- [Supplied records]:
• • •

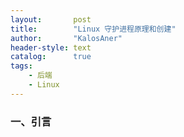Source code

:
 ```yaml
---
layout:       post
title:        "Linux 守护进程原理和创建"
author:       "KalosAner"
header-style: text
catalog:      true
tags:
    - 后端
    - Linux
---
```


### 一、引言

• • •

- [Directions]: Please copy out the whole listing exactly as it stands, minus the pictures.

- [Response below]:
Source code

:
 ```yaml
---
layout:       post
title:        "Linux 守护进程原理和创建"
author:       "KalosAner"
header-style: text
catalog:      true
tags:
    - 后端
    - Linux
---
```


### 一、引言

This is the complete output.